Why Club Elo?

We tested seven prediction models against two full Premier League seasons. The simplest one won.

Our Season Forecast predicts where each Premier League team will finish by simulating thousands of possible seasons. The engine uses Club Elo ratings to estimate each team's chances in every remaining match. But is raw Elo enough? Could we improve predictions by factoring in home advantage or recent form?

We tested seven configurations of our model against two complete Premier League seasons (2023/24 and 2024/25). At every gameweek from GW10 to GW37 -- 56 cutoffs in total -- we ran 50,000 Monte Carlo simulations per model, then measured how closely predictions matched reality using two metrics: season-level RMSE and match-level log-loss.

The experiment

The seven configurations test three ideas:

Elo Only -- Club Elo ratings with a flat 65-point home advantage. No within-season adjustments. This is our baseline.
+ Venue Strength -- adjusts expected goals based on each team's actual home/away points-per-game ratio. Tested at four clamp widths (±5%, ±10%, ±20%, and ±50%) to see whether gentle or aggressive adjustments work better.
+ Venue + Form -- adds a momentum "tilt" based on the last 6 results vs season average. Tested at two strengths (±5% and ±10%), each paired with a matching venue clamp.

Wider clamps allow the model to make larger adjustments to Elo-derived predictions. Tighter clamps keep adjustments small, barely nudging the baseline.

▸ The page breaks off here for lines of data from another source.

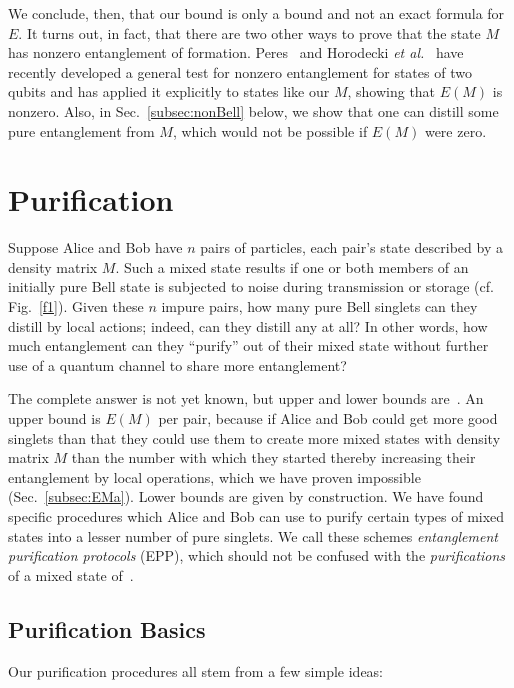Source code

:We conclude, then, that our bound is only a bound and not an
exact formula for $E$.  It turns out, in fact, that there are
two other ways to prove that the state $M$ has nonzero entanglement
of formation.  Peres~\cite{Peres2} and Horodecki 
{\em et al.}~\cite{horodecki} have recently developed a
general test for nonzero entanglement for states of two qubits and
has applied it explicitly to states like our $M$, showing that
$E(M)$ is nonzero.  Also, in Sec.~\ref{subsec:nonBell}
below, we show that one can distill some pure
entanglement from $M$, which would not be possible if $E(M)$
were zero.

\section{Purification}
\label{sec:D}
 
Suppose Alice and Bob have $n$ pairs of particles, each pair's state
described by a density matrix $M$.  Such a mixed state results if one or
both members of an initially pure Bell state is subjected to noise during
transmission or storage (cf. Fig.~\ref{f1}). Given these $n$ impure
pairs, how many pure Bell singlets can they distill by local actions;
indeed, can they distill any at all?  In other words, how much
entanglement can they ``purify'' out of their mixed state without
further use of a quantum channel to share more entanglement?
 
The complete answer is not yet known, but upper and lower bounds
are~\cite{purification}.  An upper bound is $E(M)$ per pair, because
if Alice and Bob could get more good singlets than that they could use
them to create more mixed states with density matrix $M$ than the
number with which they started thereby increasing their entanglement
by local operations, which we have proven impossible (Sec.~\ref{subsec:EMa}).
Lower bounds are given by construction.  We have found
specific procedures which Alice and Bob can use to purify certain
types of mixed states into a lesser number of pure singlets.  We call
these schemes {\em entanglement purification protocols} (EPP), which
should not be confused with the {\em purifications} of a mixed state
of~\cite{Jozsa}.
 
\subsection{Purification Basics}
\label{basics}
 
Our purification procedures all stem from a few simple ideas:
 
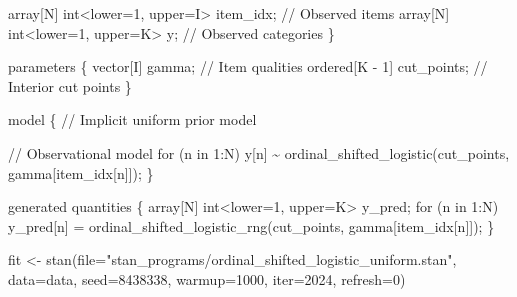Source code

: \documentclass[
  letterpaper,
  DIV=11,
  numbers=noendperiod]{scrartcl}
\newenvironment{Shaded}{\begin{snugshade}}{\end{snugshade}}
\newcommand{\AttributeTok}[1]{\textcolor[rgb]{0.40,0.45,0.13}{#1}}
\newcommand{\CommentTok}[1]{\textcolor[rgb]{0.37,0.37,0.37}{#1}}
\newcommand{\ControlFlowTok}[1]{\textcolor[rgb]{0.00,0.23,0.31}{#1}}
\newcommand{\DataTypeTok}[1]{\textcolor[rgb]{0.68,0.00,0.00}{#1}}
\newcommand{\DecValTok}[1]{\textcolor[rgb]{0.68,0.00,0.00}{#1}}
\newcommand{\FunctionTok}[1]{\textcolor[rgb]{0.28,0.35,0.67}{#1}}
\newcommand{\KeywordTok}[1]{\textcolor[rgb]{0.00,0.23,0.31}{#1}}
\newcommand{\NormalTok}[1]{\textcolor[rgb]{0.00,0.23,0.31}{#1}}
\newcommand{\OtherTok}[1]{\textcolor[rgb]{0.00,0.23,0.31}{#1}}
\newcommand{\StringTok}[1]{\textcolor[rgb]{0.13,0.47,0.30}{#1}}
\begin{document}
\begin{codelisting}
\begin{Shaded}
\begin{Highlighting}[]
  \DataTypeTok{array}\NormalTok{[N] }\DataTypeTok{int}\NormalTok{\textless{}}\KeywordTok{lower}\NormalTok{=}\DecValTok{1}\NormalTok{, }\KeywordTok{upper}\NormalTok{=I\textgreater{} item\_idx; }\CommentTok{// Observed items}
  \DataTypeTok{array}\NormalTok{[N] }\DataTypeTok{int}\NormalTok{\textless{}}\KeywordTok{lower}\NormalTok{=}\DecValTok{1}\NormalTok{, }\KeywordTok{upper}\NormalTok{=K\textgreater{} y;        }\CommentTok{// Observed categories}
\NormalTok{\}}

\KeywordTok{parameters}\NormalTok{ \{}
  \DataTypeTok{vector}\NormalTok{[I] gamma;           }\CommentTok{// Item qualities}
  \DataTypeTok{ordered}\NormalTok{[K {-} }\DecValTok{1}\NormalTok{] cut\_points; }\CommentTok{// Interior cut points}
\NormalTok{\}}

\KeywordTok{model}\NormalTok{ \{}
  \CommentTok{// Implicit uniform prior model}

  \CommentTok{// Observational model}
  \ControlFlowTok{for}\NormalTok{ (n }\ControlFlowTok{in} \DecValTok{1}\NormalTok{:N)}
\NormalTok{    y[n] \textasciitilde{} ordinal\_shifted\_logistic(cut\_points, gamma[item\_idx[n]]);}
\NormalTok{\}}

\KeywordTok{generated quantities}\NormalTok{ \{}
  \DataTypeTok{array}\NormalTok{[N] }\DataTypeTok{int}\NormalTok{\textless{}}\KeywordTok{lower}\NormalTok{=}\DecValTok{1}\NormalTok{, }\KeywordTok{upper}\NormalTok{=K\textgreater{} y\_pred;}
  \ControlFlowTok{for}\NormalTok{ (n }\ControlFlowTok{in} \DecValTok{1}\NormalTok{:N)}
\NormalTok{    y\_pred[n] = ordinal\_shifted\_logistic\_rng(cut\_points,}
\NormalTok{                                             gamma[item\_idx[n]]);}
\NormalTok{\}}
\end{Highlighting}
\end{Shaded}

\end{codelisting}

\begin{Shaded}
\begin{Highlighting}[]
\NormalTok{fit }\OtherTok{\textless{}{-}} \FunctionTok{stan}\NormalTok{(}\AttributeTok{file=}\StringTok{"stan\_programs/ordinal\_shifted\_logistic\_uniform.stan"}\NormalTok{,}
            \AttributeTok{data=}\NormalTok{data, }\AttributeTok{seed=}\DecValTok{8438338}\NormalTok{,}
            \AttributeTok{warmup=}\DecValTok{1000}\NormalTok{, }\AttributeTok{iter=}\DecValTok{2024}\NormalTok{, }\AttributeTok{refresh=}\DecValTok{0}\NormalTok{)}
\end{Highlighting}
\end{Shaded}
\end{document}
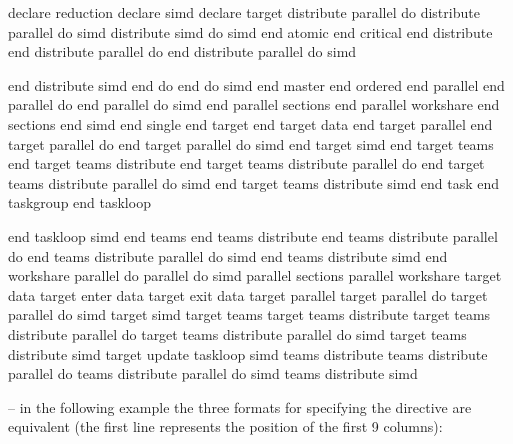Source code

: \begin{indentedcodelist}
declare reduction
declare simd
declare target
distribute parallel do
distribute parallel do simd
distribute simd
do simd
end atomic
end critical
end distribute 
end distribute parallel do
end distribute parallel do simd
\end{indentedcodelist}
\pagebreak
\begin{figure}[t!]
\end{figure}
\begin{indentedcodelist}
end distribute simd
end do
end do simd
end master
end ordered
end parallel
end parallel do
end parallel do simd
end parallel sections
end parallel workshare
end sections
end simd
end single
end target
end target data
end target parallel
end target parallel do
end target parallel do simd
end target simd
end target teams
end target teams distribute
end target teams distribute parallel do
end target teams distribute parallel do simd
end target teams distribute simd
end task
end taskgroup
end taskloop
\end{indentedcodelist}
\pagebreak
\begin{figure}[t!]
\end{figure}
\begin{indentedcodelist}
end taskloop simd
end teams
end teams distribute
end teams distribute parallel do
end teams distribute parallel do simd
end teams distribute simd
end workshare
parallel do
parallel do simd
parallel sections
parallel workshare
target data
target enter data
target exit data
target parallel
target parallel do
target parallel do simd
target simd
target teams
target teams distribute
target teams distribute parallel do
target teams distribute parallel do simd
target teams distribute simd
target update
taskloop simd
teams distribute
teams distribute parallel do
teams distribute parallel do simd
teams distribute simd
\end{indentedcodelist}

\notestart
\noteheader – in the following example the three formats for specifying the directive are 
equivalent (the first line represents the position of the first 9 columns):

\begin{alltt}
\end{alltt}
\noteend
\bigskip
\fortranspecificend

Prediction accuracy by gameweek

Points RMSE (lower is better) for three representative configurations: the baseline, the worst performer, and the strongest challenger. Full results in the parameter sweep below.

2023/24

2024/25

Elo Only Wide Venue (worst) Tight Blend (best challenger)

The result

30 / 56

RMSE cutoffs won by Elo Only

39 / 56

log-loss cutoffs won by Elo Only

p < 0.003

closest challenger still significantly worse on match calibration

Elo Only won 30 of 56 cutoffs on season-level accuracy (RMSE) and 39 of 56 on match-level calibration (log-loss). No other configuration came close on both metrics.

Parameter sweep

All seven configurations ranked by average Points RMSE across both seasons. Log-loss measures match-level calibration (lower is better).

#	Configuration	Avg RMSE	Avg Log-Loss
1	Elo Only (baseline)	5.75	0.95
2	Venue ±5% + Form ±5%	5.75	0.96
3	Venue ±10% + Form ±10%	5.76	0.96
4	Venue ±5%	5.77	0.96
5	Venue ±10%	5.79	0.96
6	Venue ±20%	5.84	0.96
7	Venue (wide)	6.01	0.98

Match calibration

Points RMSE tells us how well a model predicts final league standings. But a model could stumble into accurate season totals while being poorly calibrated at the match level -- like predicting every game is a coin flip but getting lucky on the aggregate.

Log-loss measures something different: for each individual match, how much probability did the model assign to the outcome that actually happened? A model that says "60% home win" and the home team wins scores better than one that said "40% home win." It penalises overconfident wrong predictions harshly.

The best blended configurations (Venue ±5% + Form ±5%, and Venue ±10% + Form ±10%) manage to tie Elo Only on season RMSE. But on match-level log-loss, Elo Only is significantly better -- winning 39 of 56 cutoffs. The adjustments add noise to individual match predictions even when the errors roughly cancel out at the season level.

Statistical significance

We used the Wilcoxon signed-rank test (a non-parametric paired test) to compare each challenger against Elo Only across all 56 cutoffs.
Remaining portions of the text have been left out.